Novembre 1918, Paradenplatz Zurigo: intervento dei militari per fermare lo sciopero generale Keystone Archive

La "pace del lavoro" è il nome della convenzione firmata nel 1937 da sindacati e padronato dell'industria mettallurgica svizzera.

Una convenzione periodicamente rinnovata fino ad oggi ed estesa ad altri settori.

Esclusa la lotta

“Le parti contraenti si impegnano a mantenere in modo assoluto la pace del lavoro, per tutta la durata della Convenzione e a farla rispettare dai loro membri.
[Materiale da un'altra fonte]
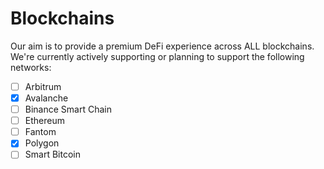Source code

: # Blockchains

Our aim is to provide a premium DeFi experience across ALL blockchains.
We're currently actively supporting or planning to support the following networks:

- [ ] Arbitrum
- [x] Avalanche
- [ ] Binance Smart Chain
- [ ] Ethereum
- [ ] Fantom
- [x] Polygon
- [ ] Smart Bitcoin
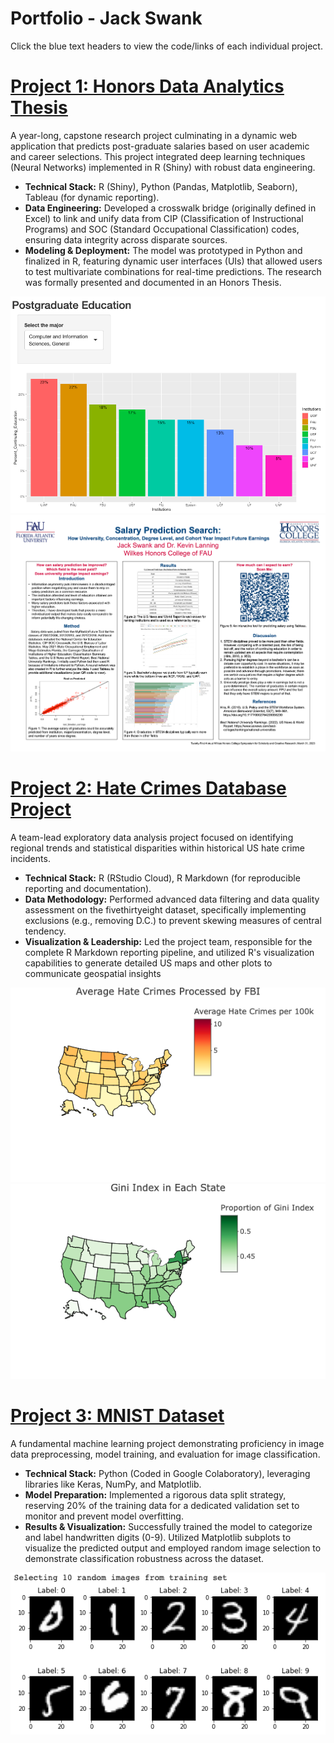 # Portfolio - Jack Swank
Click the blue text headers to view the code/links of each individual project.

# [<ins>Project 1: Honors Data Analytics Thesis</ins>](https://github.com/jackswank/Portfolio/tree/main/Honors_Thesis) 
A year-long, capstone research project culminating in a dynamic web application that predicts post-graduate salaries based on user academic and career selections. This project integrated deep learning techniques (Neural Networks) implemented in R (Shiny) with robust data engineering.
* **Technical Stack:** R (Shiny), Python (Pandas, Matplotlib, Seaborn), Tableau (for dynamic reporting).
* **Data Engineering:** Developed a crosswalk bridge (originally defined in Excel) to link and unify data from CIP (Classification of Instructional Programs) and SOC (Standard Occupational Classification) codes, ensuring data integrity across disparate sources.
* **Modeling & Deployment:** The model was prototyped in Python and finalized in R, featuring dynamic user interfaces (UIs) that allowed users to test multivariate combinations for real-time predictions. The research was formally presented and documented in an Honors Thesis.

![](/images/Postgraduate_Education.png)
![](/images/Symposium_Presentation.png)


# [<ins>Project 2: Hate Crimes Database Project</ins>](https://github.com/jackswank/portfolio/blob/main/Hate_Crimes_Jack_Swank.Rmd) 
A team-lead exploratory data analysis project focused on identifying regional trends and statistical disparities within historical US hate crime incidents.
* **Technical Stack:** R (RStudio Cloud), R Markdown (for reproducible reporting and documentation).
* **Data Methodology:** Performed advanced data filtering and data quality assessment on the fivethirtyeight dataset, specifically implementing exclusions (e.g., removing D.C.) to prevent skewing measures of central tendency.
* **Visualization & Leadership:** Led the project team, responsible for the complete R Markdown reporting pipeline, and utilized R's visualization capabilities to generate detailed US maps and other plots to communicate geospatial insights

![](/images/Average_Hate_Crimes_Processed_by_FBI.png)
![](/images/Gini_Index.png)


# [<ins>Project 3: MNIST Dataset</ins>](https://github.com/jackswank/portfolio/blob/main/MNIST_Dataset.ipynb) 
A fundamental machine learning project demonstrating proficiency in image data preprocessing, model training, and evaluation for image classification.
* **Technical Stack:** Python (Coded in Google Colaboratory), leveraging libraries like Keras, NumPy, and Matplotlib.
* **Model Preparation:** Implemented a rigorous data split strategy, reserving 20% of the training data for a dedicated validation set to monitor and prevent model overfitting.
* **Results & Visualization:** Successfully trained the model to categorize and label handwritten digits (0-9). Utilized Matplotlib subplots to visualize the predicted output and employed random image selection to demonstrate classification robustness across the dataset.

![](/images/MNIST_photo.png)


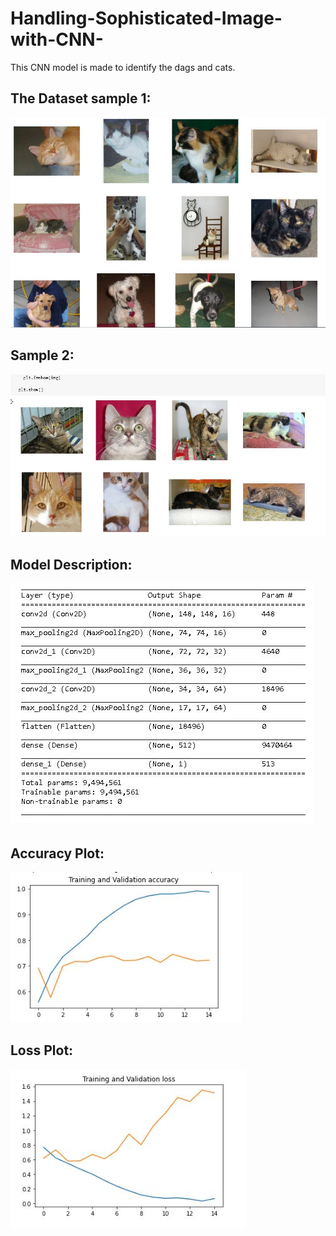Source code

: # Handling-Sophisticated-Image-with-CNN-

This CNN model is made to identify the dags and cats.

## The Dataset sample 1:

![](dataset%201.JPG)

## Sample 2:

![](dataset%202.JPG)

## Model Description:

![](Model%20Description.JPG)

## Accuracy Plot:

![](accuracy%20plot.JPG)

## Loss Plot:

![](loss%20plot.JPG)

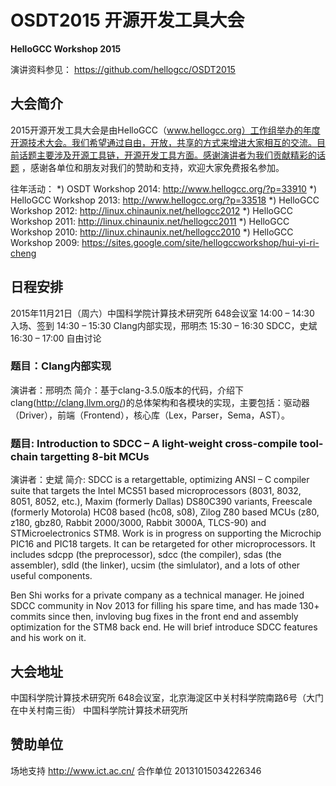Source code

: # OSDT2015 开源开发工具大会
**HelloGCC Workshop 2015**

演讲资料参见： https://github.com/hellogcc/OSDT2015

## 大会简介
2015开源开发工具大会是由HelloGCC（www.hellogcc.org）工作组举办的年度开源技术大会。我们希望通过自由，开放，共享的方式来增进大家相互的交流。目前话题主要涉及开源工具链，开源开发工具方面。感谢演讲者为我们贡献精彩的话题 ，感谢各单位和朋友对我们的赞助和支持，欢迎大家免费报名参加。

往年活动：
*) OSDT Workshop 2014: http://www.hellogcc.org/?p=33910
*) HelloGCC Workshop 2013: http://www.hellogcc.org/?p=33518
*) HelloGCC Workshop 2012: http://linux.chinaunix.net/hellogcc2012
*) HelloGCC Workshop 2011: http://linux.chinaunix.net/hellogcc2011
*) HelloGCC Workshop 2010: http://linux.chinaunix.net/hellogcc2010
*) HelloGCC Workshop 2009: https://sites.google.com/site/hellogccworkshop/hui-yi-ri-cheng

## 日程安排
2015年11月21日（周六）中国科学院计算技术研究所 648会议室
14:00 – 14:30 入场、签到
14:30 – 15:30 Clang内部实现，邢明杰
15:30 – 16:30 SDCC，史斌
16:30 – 17:00 自由讨论

### 题目：Clang内部实现
演讲者：邢明杰
简介：基于clang-3.5.0版本的代码，介绍下clang(http://clang.llvm.org/)的总体架构和各模块的实现，主要包括：驱动器（Driver），前端（Frontend），核心库（Lex，Parser，Sema，AST）。

### 题目: Introduction to SDCC – A light-weight cross-compile tool-chain targetting 8-bit MCUs
演讲者：史斌
简介: SDCC is a retargettable, optimizing ANSI – C compiler suite that targets the Intel MCS51 based microprocessors (8031, 8032, 8051, 8052, etc.), Maxim (formerly Dallas) DS80C390 variants, Freescale (formerly Motorola) HC08 based (hc08, s08), Zilog Z80 based MCUs (z80, z180, gbz80, Rabbit 2000/3000, Rabbit 3000A, TLCS-90) and STMicroelectronics STM8. Work is in progress on supporting the Microchip PIC16 and PIC18 targets. It can be retargeted for other microprocessors. It includes sdcpp (the preprocessor), sdcc (the compiler), sdas (the assembler), sdld (the linker), ucsim (the simlulator), and a lots of other useful components.

Ben Shi works for a private company as a technical manager. He joined SDCC community in Nov 2013 for filling his spare time, and has made 130+ commits since then, invloving bug fixes in the front end and assembly optimization for the STM8 back end. He will brief introduce SDCC features and his work on it.

## 大会地址
中国科学院计算技术研究所 648会议室，北京海淀区中关村科学院南路6号（大门在中关村南三街）
中国科学院计算技术研究所

## 赞助单位
场地支持 http://www.ict.ac.cn/
合作单位 20131015034226346
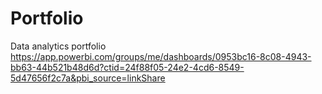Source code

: # Portfolio
Data analytics portfolio
https://app.powerbi.com/groups/me/dashboards/0953bc16-8c08-4943-bb63-44b521b48d6d?ctid=24f88f05-24e2-4cd6-8549-5d47656f2c7a&pbi_source=linkShare
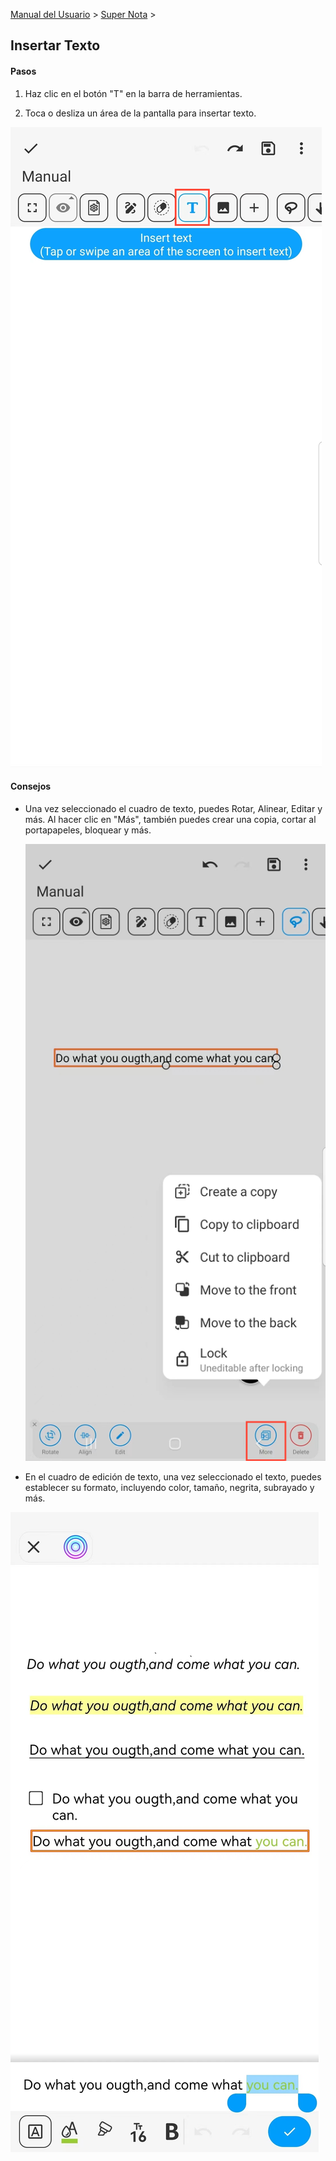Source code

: [Manual del Usuario](/dragonnest/drawnote/manual/es) > [Super Nota](/dragonnest/drawnote/manual/es/super_note) >

Insertar Texto
---
#### Pasos

1. Haz clic en el botón "T" en la barra de herramientas.

2. Toca o desliza un área de la pantalla para insertar texto.

![](imgs/insert_text3.png)

#### Consejos
- Una vez seleccionado el cuadro de texto, puedes Rotar, Alinear, Editar y más. Al hacer clic en "Más", también puedes crear una copia, cortar al portapapeles, bloquear y más.

  ![](imgs/insert_text4.png)


- En el cuadro de edición de texto, una vez seleccionado el texto, puedes establecer su formato, incluyendo color, tamaño, negrita, subrayado y más.

![](imgs/insert_text5.png)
Di conseguenza è esclusa ogni misura di lotta, quali la serrata, lo sciopero o il boicottaggio, anche nei casi di divergenze attinenti a questioni non regolate dalla presente Convenzione”.

Questo il tenore dell’art. 2 di un accordo in nove punti, firmato il 19 luglio 1937 da sindacati e padronato dell’industria metallurgica svizzera, con il quale le parti sociali s’impegnano a risolvere pacificamente, attraverso il negoziato e l’arbitrato, le divergenze e i conflitti di lavoro (vedi: articolo in altri sviluppi).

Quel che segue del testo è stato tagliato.